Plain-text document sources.
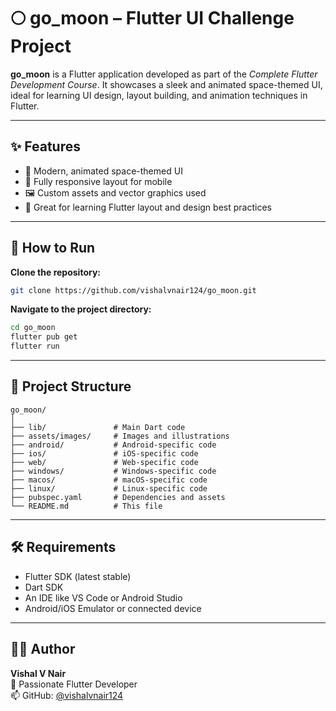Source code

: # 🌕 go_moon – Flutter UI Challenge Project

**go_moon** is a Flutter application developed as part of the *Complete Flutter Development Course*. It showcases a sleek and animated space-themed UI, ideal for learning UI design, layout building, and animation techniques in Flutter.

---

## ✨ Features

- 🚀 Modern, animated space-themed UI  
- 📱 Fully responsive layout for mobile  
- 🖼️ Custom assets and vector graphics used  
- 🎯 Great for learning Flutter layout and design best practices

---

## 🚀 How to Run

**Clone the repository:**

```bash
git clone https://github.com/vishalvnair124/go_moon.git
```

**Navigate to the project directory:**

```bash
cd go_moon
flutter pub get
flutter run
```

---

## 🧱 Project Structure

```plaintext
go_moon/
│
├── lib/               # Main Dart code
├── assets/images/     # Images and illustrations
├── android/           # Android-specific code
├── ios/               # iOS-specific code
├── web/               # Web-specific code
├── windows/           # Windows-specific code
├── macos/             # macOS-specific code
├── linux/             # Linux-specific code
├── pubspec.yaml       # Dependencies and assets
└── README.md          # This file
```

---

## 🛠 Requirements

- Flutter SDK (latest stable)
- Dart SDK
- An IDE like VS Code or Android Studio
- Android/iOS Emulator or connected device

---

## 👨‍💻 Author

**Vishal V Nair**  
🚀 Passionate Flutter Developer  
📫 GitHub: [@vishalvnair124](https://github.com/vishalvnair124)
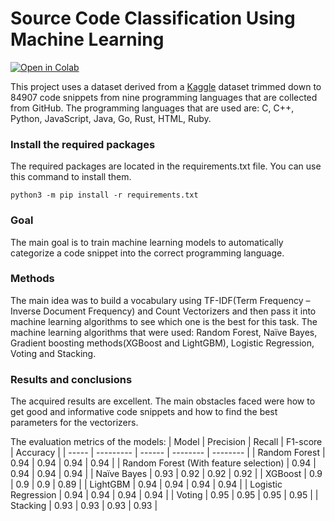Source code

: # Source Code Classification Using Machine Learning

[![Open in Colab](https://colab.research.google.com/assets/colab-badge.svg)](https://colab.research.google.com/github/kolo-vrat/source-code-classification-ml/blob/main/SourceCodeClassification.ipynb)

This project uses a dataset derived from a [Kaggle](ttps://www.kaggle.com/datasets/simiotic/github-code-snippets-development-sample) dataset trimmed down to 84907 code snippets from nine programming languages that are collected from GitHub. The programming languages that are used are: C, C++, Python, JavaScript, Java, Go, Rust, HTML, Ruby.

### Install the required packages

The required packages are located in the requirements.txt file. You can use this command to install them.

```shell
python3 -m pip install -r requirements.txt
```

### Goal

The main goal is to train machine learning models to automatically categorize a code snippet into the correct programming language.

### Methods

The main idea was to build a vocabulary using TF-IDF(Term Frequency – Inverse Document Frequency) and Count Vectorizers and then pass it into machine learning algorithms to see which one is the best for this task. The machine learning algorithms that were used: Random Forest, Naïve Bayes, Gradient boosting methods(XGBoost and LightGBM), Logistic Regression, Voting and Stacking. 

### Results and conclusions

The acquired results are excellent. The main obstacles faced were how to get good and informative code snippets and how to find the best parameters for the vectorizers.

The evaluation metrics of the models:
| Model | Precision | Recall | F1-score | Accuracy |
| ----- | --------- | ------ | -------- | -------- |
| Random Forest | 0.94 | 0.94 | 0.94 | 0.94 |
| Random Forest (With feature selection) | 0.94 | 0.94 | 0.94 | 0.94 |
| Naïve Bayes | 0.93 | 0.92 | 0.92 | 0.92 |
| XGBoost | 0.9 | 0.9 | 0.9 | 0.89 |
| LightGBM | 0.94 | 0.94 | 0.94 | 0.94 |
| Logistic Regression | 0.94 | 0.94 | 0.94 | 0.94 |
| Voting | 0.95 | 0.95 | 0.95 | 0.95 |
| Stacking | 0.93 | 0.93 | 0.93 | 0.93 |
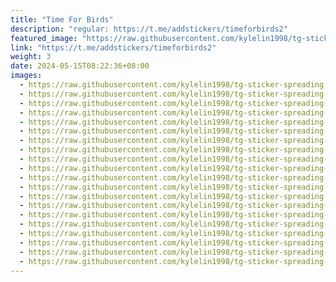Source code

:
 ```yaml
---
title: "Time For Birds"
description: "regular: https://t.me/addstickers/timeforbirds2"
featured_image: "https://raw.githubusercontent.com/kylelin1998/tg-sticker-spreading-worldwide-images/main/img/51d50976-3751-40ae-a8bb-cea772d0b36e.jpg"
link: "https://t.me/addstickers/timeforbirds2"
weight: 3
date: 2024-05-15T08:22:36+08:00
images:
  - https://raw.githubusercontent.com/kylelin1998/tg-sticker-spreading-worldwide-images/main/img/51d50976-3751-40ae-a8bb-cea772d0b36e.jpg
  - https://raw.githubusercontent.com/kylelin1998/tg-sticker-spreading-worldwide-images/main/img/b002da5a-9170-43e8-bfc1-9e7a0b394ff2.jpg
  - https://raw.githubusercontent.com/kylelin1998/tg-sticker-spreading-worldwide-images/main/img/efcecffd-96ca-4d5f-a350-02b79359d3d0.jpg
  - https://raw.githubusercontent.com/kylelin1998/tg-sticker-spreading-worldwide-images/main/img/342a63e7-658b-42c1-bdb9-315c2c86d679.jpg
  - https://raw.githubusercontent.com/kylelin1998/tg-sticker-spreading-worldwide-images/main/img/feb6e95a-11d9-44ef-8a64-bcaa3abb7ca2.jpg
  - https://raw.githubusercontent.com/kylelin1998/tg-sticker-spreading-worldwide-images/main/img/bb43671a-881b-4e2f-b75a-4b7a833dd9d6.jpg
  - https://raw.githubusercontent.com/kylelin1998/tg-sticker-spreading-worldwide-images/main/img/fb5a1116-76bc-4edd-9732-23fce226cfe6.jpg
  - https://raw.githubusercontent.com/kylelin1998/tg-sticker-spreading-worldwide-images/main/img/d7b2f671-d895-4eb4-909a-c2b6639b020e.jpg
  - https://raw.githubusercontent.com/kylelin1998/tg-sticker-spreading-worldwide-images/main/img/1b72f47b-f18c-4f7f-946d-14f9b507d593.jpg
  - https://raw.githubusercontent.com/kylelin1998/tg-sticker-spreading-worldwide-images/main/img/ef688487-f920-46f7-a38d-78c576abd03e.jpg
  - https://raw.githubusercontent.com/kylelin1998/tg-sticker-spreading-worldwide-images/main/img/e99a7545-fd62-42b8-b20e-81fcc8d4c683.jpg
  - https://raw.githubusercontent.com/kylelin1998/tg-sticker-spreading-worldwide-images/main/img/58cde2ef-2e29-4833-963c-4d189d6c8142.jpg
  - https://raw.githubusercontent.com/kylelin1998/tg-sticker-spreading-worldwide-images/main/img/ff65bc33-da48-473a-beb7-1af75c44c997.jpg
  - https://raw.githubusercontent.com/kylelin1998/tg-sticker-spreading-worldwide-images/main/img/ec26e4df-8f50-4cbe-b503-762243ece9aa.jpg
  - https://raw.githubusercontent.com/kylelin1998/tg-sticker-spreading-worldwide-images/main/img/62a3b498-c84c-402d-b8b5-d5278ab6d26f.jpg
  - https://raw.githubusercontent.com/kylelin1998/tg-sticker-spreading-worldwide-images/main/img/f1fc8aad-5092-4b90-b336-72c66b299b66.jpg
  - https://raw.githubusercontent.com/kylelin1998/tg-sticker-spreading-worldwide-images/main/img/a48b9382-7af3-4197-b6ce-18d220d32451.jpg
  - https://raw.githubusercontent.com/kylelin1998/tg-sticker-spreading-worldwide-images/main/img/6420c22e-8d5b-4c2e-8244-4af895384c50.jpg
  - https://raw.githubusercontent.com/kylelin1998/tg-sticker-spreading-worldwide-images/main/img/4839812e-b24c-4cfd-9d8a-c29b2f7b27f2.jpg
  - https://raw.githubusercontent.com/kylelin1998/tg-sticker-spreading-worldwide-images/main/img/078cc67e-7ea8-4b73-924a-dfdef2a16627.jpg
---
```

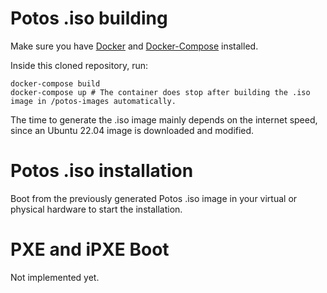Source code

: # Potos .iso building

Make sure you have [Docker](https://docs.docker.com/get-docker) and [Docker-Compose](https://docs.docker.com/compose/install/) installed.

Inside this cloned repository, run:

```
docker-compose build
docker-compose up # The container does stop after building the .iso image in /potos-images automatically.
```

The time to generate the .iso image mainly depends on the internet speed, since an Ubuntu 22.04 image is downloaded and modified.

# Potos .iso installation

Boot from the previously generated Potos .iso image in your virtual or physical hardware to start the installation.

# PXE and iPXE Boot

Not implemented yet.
...
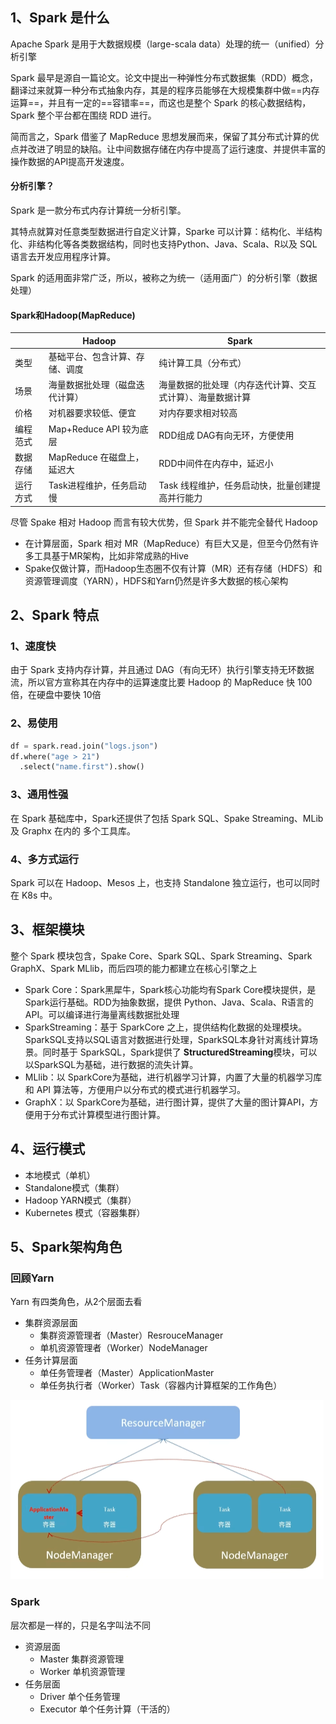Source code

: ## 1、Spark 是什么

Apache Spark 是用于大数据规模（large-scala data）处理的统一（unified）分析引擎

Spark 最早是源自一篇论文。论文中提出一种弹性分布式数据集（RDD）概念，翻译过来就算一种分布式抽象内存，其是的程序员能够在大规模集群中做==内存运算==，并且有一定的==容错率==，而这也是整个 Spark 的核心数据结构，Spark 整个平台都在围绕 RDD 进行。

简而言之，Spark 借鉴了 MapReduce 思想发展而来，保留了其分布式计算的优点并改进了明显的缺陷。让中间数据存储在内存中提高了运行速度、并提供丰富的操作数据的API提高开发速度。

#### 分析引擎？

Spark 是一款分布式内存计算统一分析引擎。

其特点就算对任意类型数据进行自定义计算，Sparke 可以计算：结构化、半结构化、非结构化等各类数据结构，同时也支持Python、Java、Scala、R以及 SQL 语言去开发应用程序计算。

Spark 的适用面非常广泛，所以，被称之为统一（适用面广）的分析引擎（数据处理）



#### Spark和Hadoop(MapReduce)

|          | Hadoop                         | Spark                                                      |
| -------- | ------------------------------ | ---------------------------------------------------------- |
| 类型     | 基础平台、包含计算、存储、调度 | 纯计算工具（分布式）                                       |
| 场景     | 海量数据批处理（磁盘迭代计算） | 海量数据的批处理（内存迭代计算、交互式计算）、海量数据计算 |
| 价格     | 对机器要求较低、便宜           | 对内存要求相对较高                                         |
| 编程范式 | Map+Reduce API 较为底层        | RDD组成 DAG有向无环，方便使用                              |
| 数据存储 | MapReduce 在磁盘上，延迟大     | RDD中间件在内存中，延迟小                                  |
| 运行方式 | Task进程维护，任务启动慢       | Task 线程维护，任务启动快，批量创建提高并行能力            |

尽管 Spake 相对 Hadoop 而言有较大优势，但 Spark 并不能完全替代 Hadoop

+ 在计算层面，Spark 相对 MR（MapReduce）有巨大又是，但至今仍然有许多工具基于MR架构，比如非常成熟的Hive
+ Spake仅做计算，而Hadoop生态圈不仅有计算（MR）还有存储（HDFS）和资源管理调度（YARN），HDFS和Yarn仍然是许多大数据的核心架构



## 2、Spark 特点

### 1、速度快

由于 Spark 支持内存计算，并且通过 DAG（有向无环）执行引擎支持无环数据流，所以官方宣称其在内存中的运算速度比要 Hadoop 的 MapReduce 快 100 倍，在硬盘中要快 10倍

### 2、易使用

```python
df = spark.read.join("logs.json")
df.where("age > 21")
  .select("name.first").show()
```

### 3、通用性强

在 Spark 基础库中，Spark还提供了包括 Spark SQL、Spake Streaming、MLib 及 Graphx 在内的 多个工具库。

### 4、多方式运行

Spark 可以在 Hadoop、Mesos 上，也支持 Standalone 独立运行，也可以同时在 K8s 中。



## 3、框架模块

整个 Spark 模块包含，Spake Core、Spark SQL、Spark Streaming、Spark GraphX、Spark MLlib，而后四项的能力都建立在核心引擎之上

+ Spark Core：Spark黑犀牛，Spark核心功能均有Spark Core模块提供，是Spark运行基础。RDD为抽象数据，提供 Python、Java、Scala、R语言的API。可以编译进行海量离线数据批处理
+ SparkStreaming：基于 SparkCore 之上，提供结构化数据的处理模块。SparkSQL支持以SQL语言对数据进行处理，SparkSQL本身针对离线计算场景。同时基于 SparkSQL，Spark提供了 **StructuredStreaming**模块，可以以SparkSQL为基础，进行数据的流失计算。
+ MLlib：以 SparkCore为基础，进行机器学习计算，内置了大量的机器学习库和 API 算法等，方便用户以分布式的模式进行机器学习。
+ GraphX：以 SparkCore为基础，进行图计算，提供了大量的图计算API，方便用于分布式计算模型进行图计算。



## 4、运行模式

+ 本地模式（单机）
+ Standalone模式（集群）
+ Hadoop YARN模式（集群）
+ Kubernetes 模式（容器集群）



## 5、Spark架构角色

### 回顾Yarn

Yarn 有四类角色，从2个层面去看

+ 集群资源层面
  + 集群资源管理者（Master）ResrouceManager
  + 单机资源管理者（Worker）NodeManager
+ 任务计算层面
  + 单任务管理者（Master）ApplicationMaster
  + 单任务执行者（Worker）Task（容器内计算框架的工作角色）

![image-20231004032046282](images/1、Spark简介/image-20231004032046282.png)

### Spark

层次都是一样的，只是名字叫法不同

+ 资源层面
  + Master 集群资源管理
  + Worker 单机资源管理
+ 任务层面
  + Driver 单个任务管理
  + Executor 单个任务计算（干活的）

Aim of the exercise.
What you return should be exactly the lines above, starting at the one with "This project uses" and ending at the one with "Random Forest |", and nothing else.

Solution to this task.
This project uses a dataset derived from a [Kaggle](ttps://www.kaggle.com/datasets/simiotic/github-code-snippets-development-sample) dataset trimmed down to 84907 code snippets from nine programming languages that are collected from GitHub. The programming languages that are used are: C, C++, Python, JavaScript, Java, Go, Rust, HTML, Ruby.

### Install the required packages

The required packages are located in the requirements.txt file. You can use this command to install them.

```shell
python3 -m pip install -r requirements.txt
```

### Goal

The main goal is to train machine learning models to automatically categorize a code snippet into the correct programming language.

### Methods

The main idea was to build a vocabulary using TF-IDF(Term Frequency – Inverse Document Frequency) and Count Vectorizers and then pass it into machine learning algorithms to see which one is the best for this task. The machine learning algorithms that were used: Random Forest, Naïve Bayes, Gradient boosting methods(XGBoost and LightGBM), Logistic Regression, Voting and Stacking. 

### Results and conclusions

The acquired results are excellent. The main obstacles faced were how to get good and informative code snippets and how to find the best parameters for the vectorizers.

The evaluation metrics of the models:
| Model | Precision | Recall | F1-score | Accuracy |
| ----- | --------- | ------ | -------- | -------- |
| Random Forest | 0.94 | 0.94 | 0.94 | 0.94 |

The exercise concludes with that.